**GOAL OF THE EXERCISE**: Return the lines below that contain "Chisel".

____

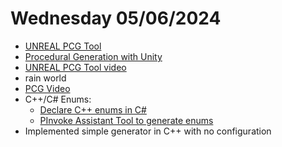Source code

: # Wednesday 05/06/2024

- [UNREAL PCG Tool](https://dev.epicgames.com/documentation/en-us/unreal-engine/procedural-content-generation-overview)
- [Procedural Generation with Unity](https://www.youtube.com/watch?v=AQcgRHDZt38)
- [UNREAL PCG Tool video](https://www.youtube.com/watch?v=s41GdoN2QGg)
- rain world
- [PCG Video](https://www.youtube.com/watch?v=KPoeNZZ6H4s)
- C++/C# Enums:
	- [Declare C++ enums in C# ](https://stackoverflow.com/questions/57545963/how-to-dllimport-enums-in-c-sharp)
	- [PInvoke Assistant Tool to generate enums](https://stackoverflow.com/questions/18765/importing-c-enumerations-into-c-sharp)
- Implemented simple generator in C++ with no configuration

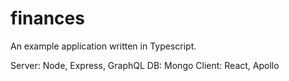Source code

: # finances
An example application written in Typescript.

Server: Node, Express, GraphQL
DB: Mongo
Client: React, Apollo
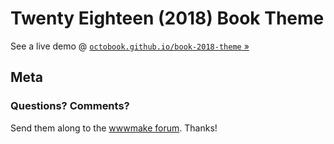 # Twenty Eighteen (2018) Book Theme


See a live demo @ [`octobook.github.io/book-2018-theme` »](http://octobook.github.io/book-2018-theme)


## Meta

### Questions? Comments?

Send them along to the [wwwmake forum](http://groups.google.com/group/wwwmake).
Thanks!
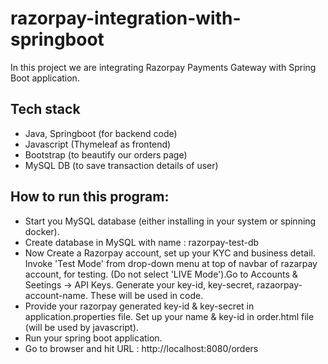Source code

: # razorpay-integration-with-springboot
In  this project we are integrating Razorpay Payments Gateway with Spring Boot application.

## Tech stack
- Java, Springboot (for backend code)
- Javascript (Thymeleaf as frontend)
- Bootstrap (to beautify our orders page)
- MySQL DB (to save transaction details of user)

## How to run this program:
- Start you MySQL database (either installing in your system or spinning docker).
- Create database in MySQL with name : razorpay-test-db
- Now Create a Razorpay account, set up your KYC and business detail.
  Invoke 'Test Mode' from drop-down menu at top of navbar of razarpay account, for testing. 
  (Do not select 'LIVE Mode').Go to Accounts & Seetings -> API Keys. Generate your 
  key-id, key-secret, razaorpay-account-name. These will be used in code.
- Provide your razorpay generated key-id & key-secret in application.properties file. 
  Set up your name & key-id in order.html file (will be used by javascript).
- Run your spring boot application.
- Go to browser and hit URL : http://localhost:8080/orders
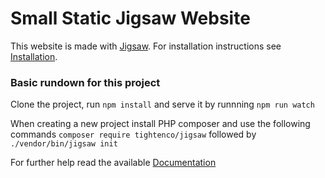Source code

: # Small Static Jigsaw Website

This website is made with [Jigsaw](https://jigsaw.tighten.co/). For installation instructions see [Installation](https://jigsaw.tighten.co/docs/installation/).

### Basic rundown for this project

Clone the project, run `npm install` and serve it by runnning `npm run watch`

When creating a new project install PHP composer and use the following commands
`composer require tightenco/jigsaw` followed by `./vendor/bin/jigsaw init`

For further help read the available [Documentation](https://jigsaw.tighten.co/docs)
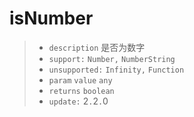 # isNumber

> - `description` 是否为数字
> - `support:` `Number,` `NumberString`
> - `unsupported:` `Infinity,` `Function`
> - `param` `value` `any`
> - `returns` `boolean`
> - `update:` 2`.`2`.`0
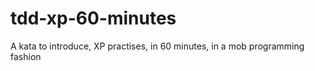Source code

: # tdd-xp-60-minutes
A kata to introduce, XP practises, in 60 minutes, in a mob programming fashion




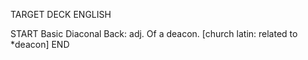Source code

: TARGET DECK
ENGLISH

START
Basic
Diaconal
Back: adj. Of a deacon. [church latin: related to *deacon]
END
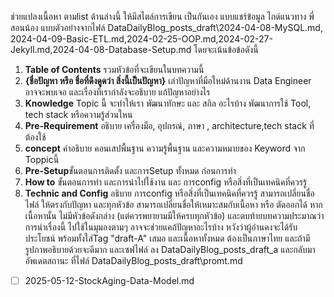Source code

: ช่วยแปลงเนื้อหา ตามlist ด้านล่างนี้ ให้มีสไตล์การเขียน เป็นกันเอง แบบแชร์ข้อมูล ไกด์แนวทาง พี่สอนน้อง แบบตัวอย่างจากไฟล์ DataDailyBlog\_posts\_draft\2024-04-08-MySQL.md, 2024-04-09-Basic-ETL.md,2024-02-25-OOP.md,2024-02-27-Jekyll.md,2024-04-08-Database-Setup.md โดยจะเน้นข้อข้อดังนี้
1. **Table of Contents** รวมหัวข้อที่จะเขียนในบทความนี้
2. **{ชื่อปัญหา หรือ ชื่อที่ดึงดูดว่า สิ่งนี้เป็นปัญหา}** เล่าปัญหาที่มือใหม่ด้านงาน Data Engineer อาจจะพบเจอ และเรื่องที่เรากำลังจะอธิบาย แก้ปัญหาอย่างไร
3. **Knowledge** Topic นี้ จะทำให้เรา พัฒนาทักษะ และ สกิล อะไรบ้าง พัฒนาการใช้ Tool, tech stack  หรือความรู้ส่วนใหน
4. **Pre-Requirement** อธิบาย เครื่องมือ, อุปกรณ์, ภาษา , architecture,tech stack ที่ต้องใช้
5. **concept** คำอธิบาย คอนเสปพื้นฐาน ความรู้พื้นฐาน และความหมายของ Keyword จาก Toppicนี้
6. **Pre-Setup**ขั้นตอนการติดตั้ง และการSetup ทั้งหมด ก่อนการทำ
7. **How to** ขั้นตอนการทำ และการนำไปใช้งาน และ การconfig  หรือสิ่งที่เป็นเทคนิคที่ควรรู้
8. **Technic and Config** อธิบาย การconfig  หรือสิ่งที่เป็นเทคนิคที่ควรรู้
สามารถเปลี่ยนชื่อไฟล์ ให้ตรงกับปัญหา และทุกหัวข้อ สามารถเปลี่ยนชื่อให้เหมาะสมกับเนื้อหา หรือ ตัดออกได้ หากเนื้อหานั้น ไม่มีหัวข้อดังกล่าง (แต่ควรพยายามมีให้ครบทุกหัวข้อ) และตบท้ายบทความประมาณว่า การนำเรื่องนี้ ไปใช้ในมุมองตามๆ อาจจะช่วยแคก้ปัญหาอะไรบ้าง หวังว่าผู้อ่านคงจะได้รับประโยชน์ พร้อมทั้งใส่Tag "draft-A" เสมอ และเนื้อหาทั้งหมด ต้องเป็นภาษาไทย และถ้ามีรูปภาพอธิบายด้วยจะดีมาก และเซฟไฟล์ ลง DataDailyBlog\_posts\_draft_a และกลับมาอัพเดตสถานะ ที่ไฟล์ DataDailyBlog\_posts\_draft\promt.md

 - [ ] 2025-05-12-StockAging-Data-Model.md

____

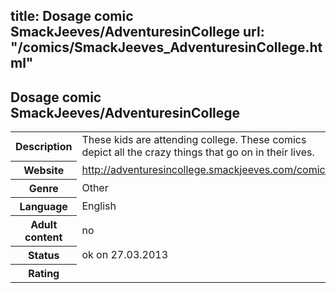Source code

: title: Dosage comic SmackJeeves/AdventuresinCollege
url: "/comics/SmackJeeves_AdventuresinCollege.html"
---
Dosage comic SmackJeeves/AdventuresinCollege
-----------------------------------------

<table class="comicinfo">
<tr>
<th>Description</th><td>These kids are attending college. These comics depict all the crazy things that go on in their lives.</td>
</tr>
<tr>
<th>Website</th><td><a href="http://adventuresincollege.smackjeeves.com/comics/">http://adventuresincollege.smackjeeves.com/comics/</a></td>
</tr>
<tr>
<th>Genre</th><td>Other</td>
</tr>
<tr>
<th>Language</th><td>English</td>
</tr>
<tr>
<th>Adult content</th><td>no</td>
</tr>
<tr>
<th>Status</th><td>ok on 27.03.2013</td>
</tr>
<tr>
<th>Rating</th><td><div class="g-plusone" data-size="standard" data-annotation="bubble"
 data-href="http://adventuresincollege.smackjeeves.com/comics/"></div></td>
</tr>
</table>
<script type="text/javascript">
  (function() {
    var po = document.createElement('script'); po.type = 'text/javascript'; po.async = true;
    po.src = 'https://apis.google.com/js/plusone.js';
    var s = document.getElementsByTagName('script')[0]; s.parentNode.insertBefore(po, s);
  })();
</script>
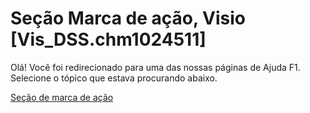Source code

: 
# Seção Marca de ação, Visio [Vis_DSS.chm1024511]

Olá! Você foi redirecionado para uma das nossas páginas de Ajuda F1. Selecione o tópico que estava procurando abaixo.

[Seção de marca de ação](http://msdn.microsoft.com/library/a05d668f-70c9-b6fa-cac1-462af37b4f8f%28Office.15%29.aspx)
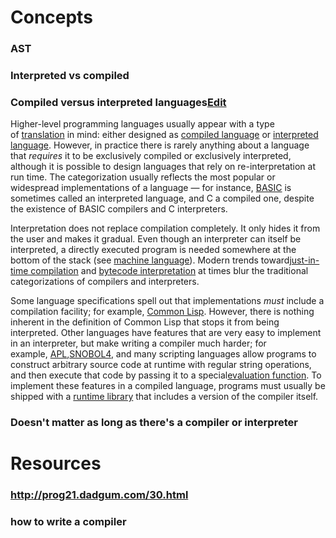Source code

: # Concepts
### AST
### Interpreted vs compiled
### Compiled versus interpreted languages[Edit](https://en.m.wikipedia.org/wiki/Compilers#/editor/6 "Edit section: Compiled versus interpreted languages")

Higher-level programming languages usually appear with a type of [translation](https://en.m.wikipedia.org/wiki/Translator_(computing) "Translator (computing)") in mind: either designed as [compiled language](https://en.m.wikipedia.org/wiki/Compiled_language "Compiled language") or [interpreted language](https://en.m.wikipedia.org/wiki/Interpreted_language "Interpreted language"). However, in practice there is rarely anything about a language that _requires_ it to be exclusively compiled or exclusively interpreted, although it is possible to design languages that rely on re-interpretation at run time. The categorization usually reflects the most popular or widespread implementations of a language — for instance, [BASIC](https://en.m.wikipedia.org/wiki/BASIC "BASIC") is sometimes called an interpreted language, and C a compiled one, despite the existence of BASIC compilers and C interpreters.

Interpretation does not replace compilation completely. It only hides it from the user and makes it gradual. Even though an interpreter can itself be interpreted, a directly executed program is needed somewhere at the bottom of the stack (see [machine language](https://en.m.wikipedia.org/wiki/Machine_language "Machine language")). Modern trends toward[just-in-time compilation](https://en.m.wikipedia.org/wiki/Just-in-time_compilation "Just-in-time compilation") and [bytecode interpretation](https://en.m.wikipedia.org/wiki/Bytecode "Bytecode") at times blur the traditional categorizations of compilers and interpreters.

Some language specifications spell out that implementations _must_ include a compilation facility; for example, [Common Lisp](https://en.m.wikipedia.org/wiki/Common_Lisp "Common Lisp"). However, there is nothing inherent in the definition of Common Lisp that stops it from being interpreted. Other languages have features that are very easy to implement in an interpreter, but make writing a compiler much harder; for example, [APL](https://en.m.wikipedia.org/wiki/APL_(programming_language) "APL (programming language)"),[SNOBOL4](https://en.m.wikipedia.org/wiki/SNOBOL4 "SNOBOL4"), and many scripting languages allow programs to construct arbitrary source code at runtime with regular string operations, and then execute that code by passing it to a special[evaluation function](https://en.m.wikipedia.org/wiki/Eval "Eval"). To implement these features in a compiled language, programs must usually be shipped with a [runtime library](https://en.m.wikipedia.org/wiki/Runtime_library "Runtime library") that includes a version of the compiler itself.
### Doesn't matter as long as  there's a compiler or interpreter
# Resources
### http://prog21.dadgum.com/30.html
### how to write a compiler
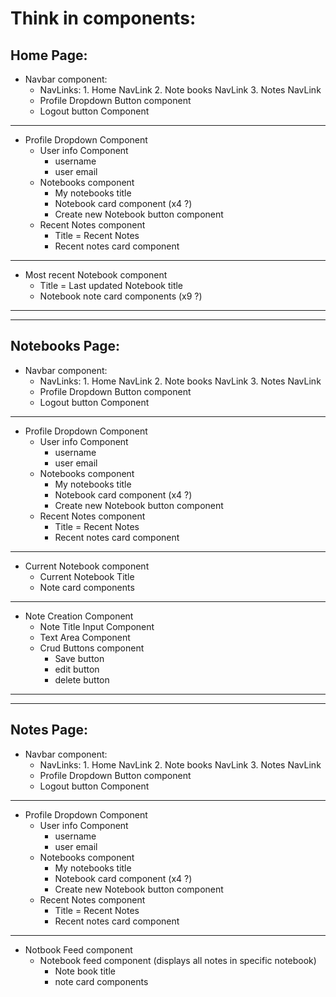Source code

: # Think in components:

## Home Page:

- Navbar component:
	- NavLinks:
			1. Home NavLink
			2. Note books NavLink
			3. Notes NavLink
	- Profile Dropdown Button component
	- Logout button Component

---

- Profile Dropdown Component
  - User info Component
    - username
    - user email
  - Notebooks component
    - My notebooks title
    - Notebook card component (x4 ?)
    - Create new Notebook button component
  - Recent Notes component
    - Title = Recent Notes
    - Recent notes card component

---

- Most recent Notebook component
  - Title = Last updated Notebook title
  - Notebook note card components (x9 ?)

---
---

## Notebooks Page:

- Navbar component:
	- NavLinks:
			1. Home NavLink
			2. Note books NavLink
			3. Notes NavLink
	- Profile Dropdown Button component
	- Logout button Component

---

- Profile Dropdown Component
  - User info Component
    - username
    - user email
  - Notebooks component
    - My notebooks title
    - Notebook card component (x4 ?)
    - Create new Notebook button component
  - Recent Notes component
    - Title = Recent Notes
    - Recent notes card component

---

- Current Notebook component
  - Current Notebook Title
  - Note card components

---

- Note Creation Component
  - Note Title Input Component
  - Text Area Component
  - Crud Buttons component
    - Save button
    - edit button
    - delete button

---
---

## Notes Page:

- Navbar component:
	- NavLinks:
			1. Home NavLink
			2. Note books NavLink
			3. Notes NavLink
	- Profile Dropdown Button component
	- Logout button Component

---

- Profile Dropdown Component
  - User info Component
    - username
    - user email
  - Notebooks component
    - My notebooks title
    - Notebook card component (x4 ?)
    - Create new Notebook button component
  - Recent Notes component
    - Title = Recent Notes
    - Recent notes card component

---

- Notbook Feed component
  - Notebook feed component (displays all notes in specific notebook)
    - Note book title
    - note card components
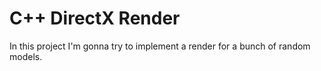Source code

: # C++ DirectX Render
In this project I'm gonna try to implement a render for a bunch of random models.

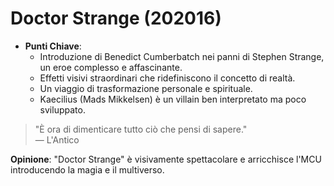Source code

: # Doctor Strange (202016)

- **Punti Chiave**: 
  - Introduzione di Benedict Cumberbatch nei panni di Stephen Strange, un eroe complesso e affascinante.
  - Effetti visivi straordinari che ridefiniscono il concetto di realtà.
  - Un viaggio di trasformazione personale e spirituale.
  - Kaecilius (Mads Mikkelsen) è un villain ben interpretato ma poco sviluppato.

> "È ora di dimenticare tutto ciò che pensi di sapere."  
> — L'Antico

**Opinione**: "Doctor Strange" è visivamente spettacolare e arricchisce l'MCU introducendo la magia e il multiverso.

____

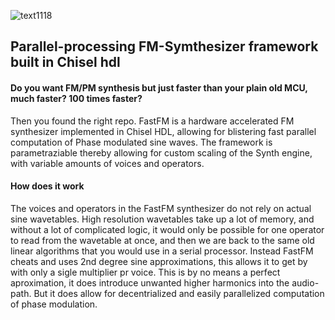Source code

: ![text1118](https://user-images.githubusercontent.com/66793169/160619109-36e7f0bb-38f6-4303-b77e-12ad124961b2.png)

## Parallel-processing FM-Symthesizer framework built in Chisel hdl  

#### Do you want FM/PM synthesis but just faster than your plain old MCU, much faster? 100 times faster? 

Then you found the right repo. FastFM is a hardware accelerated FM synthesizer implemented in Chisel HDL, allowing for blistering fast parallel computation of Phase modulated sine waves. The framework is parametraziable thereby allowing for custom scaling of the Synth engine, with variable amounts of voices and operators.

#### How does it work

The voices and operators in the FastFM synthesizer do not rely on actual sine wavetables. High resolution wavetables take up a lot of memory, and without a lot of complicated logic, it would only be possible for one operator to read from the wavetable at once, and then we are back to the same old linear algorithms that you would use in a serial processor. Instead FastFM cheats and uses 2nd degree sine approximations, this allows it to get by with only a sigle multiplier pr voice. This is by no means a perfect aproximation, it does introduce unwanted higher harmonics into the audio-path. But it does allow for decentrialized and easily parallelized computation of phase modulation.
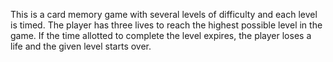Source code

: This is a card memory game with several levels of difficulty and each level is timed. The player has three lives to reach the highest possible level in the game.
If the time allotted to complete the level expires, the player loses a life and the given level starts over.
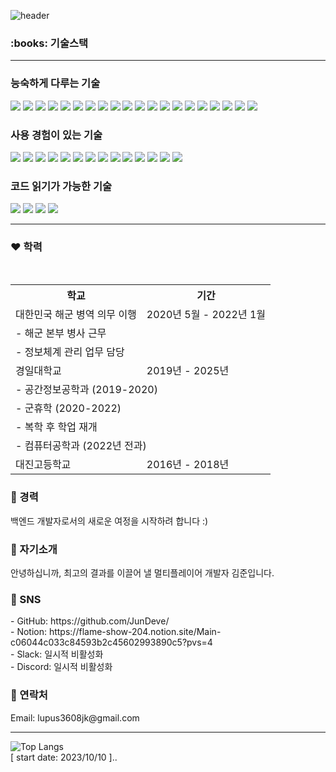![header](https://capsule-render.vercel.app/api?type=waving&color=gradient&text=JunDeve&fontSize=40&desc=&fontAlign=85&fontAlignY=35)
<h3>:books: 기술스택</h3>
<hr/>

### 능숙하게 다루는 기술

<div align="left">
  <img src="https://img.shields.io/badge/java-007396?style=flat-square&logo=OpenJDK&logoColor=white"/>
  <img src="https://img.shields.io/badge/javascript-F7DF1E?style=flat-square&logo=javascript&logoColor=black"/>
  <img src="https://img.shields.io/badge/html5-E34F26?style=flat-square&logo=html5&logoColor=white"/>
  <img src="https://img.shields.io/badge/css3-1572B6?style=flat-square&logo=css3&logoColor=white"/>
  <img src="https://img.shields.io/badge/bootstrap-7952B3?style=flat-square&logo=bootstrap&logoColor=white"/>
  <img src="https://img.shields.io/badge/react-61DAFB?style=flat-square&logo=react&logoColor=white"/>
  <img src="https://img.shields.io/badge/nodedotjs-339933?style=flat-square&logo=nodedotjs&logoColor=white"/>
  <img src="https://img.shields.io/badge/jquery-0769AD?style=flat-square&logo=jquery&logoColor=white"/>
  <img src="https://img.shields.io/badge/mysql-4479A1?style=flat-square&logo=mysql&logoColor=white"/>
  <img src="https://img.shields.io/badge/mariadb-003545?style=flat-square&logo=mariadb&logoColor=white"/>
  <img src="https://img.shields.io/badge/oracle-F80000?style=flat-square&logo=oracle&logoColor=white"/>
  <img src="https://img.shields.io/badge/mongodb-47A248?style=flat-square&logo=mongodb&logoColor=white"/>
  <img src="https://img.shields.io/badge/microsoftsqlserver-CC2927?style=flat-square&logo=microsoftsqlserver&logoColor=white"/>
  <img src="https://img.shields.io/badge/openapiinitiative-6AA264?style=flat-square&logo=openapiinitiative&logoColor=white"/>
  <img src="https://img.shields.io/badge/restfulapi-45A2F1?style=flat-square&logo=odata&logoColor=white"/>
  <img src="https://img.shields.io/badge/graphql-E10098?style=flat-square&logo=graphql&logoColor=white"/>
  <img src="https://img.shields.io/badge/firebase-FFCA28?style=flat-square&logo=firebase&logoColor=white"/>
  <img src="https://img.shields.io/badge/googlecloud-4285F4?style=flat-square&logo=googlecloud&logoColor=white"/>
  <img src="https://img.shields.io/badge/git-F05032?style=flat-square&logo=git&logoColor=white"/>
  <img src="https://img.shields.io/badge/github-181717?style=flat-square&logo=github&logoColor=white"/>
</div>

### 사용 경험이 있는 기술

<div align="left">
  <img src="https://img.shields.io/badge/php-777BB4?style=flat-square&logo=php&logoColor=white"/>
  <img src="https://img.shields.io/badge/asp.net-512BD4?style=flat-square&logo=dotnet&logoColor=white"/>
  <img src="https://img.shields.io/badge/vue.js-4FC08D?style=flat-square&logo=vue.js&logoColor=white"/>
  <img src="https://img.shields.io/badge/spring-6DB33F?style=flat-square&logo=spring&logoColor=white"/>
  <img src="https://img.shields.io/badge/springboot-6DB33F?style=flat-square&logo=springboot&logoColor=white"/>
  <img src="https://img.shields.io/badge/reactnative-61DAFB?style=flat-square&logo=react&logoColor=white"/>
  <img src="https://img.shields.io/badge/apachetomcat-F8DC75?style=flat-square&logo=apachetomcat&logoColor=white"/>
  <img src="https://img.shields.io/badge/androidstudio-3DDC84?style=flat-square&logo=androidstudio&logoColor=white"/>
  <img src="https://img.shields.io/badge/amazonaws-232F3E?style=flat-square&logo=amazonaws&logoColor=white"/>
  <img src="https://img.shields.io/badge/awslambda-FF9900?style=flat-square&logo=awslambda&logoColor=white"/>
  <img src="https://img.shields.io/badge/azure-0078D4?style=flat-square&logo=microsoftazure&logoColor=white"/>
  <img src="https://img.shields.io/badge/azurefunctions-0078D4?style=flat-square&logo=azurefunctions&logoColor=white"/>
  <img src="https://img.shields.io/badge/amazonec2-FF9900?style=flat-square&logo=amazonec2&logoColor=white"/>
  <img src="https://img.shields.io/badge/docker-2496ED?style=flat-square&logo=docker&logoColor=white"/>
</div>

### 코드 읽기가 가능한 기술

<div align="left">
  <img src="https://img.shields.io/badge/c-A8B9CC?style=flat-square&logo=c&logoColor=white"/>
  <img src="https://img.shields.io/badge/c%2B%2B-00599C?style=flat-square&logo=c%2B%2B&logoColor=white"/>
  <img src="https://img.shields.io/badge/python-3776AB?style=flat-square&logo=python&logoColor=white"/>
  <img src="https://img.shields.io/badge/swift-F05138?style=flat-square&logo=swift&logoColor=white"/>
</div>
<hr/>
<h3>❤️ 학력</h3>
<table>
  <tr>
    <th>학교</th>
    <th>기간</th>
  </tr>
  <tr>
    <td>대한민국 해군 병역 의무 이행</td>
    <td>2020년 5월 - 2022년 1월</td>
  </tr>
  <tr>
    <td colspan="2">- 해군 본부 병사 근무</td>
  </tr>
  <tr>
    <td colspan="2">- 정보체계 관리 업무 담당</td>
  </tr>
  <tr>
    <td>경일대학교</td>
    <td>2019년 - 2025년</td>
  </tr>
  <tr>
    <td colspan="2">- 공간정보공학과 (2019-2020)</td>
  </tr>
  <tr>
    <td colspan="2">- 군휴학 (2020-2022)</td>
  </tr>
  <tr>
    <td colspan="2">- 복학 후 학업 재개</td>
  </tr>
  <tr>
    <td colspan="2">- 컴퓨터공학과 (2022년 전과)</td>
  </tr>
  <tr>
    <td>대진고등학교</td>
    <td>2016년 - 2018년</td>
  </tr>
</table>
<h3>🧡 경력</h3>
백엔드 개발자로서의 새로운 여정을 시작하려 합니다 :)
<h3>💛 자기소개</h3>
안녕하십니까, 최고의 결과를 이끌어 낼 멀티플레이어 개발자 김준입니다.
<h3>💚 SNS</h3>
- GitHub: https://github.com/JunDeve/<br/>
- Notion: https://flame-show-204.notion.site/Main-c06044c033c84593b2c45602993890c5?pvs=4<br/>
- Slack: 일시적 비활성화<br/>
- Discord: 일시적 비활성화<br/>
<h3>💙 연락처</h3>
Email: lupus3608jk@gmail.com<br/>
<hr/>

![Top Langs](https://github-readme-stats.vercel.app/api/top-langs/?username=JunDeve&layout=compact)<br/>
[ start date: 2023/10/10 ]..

____

**OUTPUT OF THE EXERCISE**:
## Parallel-processing FM-Symthesizer framework built in Chisel hdl  
Then you found the right repo. FastFM is a hardware accelerated FM synthesizer implemented in Chisel HDL, allowing for blistering fast parallel computation of Phase modulated sine waves. The framework is parametraziable thereby allowing for custom scaling of the Synth engine, with variable amounts of voices and operators.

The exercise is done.